(Stored data entries)
_ _ _
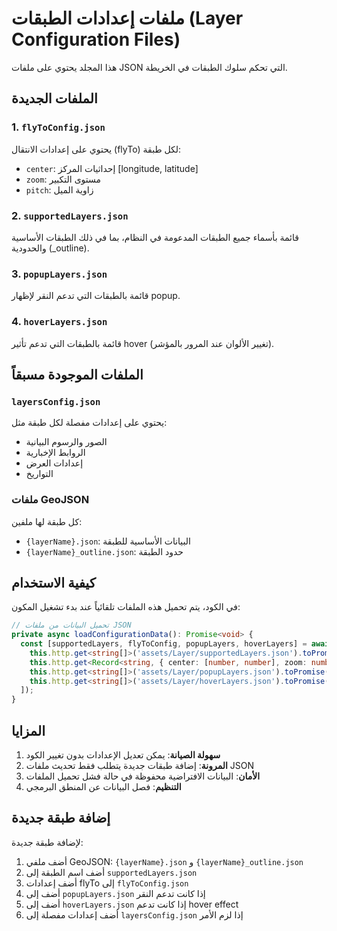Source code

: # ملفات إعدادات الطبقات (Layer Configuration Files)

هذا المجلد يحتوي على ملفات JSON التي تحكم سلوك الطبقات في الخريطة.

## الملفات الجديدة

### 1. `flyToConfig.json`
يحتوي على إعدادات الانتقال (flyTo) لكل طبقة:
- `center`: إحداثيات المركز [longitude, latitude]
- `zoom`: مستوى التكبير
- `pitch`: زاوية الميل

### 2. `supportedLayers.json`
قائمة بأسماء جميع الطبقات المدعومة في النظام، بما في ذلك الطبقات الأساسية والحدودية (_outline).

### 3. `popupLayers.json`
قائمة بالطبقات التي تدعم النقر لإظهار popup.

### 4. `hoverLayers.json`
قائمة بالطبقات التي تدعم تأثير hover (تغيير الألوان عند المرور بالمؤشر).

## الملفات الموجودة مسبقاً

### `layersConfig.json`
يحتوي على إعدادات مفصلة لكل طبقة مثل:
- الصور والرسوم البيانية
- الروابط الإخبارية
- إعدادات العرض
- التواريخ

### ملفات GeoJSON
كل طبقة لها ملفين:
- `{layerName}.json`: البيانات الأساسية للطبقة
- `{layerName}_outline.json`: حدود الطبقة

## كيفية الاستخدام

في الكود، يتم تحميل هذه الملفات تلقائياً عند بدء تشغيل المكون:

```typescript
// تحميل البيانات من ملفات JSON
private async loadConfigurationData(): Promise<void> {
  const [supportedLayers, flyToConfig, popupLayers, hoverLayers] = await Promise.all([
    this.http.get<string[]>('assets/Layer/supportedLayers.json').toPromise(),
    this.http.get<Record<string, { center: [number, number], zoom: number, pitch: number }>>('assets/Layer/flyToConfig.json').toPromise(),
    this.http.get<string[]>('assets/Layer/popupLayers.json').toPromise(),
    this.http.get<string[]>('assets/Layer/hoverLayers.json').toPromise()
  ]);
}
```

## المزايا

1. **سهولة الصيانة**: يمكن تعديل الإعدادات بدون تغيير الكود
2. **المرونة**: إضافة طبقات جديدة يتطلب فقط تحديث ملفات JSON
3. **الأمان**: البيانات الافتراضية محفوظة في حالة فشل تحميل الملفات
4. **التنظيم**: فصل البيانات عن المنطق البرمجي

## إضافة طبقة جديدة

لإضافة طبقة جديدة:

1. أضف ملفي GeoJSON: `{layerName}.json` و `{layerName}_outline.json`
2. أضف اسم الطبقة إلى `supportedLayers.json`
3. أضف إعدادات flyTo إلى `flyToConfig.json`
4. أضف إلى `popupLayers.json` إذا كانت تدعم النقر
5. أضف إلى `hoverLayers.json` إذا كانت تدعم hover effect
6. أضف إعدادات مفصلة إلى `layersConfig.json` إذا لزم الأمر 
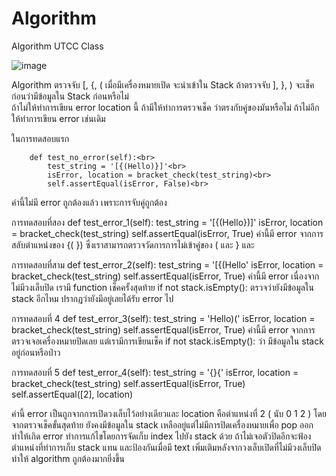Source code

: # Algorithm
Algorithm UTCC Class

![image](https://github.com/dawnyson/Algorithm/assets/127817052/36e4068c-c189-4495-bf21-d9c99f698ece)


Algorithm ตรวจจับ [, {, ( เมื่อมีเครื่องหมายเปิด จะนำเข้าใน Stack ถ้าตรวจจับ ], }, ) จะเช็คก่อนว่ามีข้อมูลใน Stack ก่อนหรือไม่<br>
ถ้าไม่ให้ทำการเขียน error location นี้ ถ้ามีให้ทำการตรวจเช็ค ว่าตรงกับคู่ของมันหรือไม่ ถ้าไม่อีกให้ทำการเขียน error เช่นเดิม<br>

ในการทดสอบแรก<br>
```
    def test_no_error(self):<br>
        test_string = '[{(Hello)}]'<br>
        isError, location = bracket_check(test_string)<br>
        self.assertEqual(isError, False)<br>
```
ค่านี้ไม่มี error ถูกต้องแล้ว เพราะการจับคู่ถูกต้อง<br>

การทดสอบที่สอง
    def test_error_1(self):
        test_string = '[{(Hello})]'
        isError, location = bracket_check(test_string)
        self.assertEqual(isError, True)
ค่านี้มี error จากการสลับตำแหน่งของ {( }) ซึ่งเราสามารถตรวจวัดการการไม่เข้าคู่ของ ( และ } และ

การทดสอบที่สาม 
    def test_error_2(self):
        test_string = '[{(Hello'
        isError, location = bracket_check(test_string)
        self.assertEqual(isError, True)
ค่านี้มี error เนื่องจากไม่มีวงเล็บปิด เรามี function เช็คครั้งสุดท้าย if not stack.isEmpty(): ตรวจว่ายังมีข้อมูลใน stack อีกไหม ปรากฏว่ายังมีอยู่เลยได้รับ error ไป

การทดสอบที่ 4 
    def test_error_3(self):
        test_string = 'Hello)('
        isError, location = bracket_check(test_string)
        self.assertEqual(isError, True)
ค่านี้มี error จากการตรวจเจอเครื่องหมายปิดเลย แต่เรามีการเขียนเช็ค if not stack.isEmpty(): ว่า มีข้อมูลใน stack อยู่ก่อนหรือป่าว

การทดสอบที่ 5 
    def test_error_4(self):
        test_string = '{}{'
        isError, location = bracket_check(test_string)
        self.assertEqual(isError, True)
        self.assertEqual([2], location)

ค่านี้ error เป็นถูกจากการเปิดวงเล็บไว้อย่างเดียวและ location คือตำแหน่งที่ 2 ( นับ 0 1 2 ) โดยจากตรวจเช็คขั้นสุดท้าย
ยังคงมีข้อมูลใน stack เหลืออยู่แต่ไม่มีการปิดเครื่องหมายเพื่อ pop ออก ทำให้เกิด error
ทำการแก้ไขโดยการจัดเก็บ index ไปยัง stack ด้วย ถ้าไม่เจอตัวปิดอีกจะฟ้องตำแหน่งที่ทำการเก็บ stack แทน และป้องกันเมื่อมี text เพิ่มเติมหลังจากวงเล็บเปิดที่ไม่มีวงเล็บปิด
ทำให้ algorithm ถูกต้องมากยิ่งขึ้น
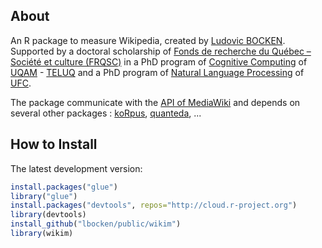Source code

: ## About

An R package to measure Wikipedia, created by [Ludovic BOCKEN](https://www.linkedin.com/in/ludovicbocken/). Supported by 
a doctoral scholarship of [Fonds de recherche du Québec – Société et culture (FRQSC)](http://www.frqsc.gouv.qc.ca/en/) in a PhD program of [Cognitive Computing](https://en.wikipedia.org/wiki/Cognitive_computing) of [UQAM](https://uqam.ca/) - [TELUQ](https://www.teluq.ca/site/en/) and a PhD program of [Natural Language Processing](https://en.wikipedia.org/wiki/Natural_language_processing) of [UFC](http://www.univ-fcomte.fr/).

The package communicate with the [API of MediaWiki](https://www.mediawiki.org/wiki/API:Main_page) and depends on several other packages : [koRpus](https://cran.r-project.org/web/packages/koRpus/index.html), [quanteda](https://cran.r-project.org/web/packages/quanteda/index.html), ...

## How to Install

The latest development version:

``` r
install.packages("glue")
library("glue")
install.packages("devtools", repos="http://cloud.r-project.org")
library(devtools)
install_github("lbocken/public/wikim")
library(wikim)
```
_ _ _
Exercise objective ▸ Every line above that includes the word "library" must appear in the answer.

Answer below ▸
library("glue")
library(devtools)
library(wikim)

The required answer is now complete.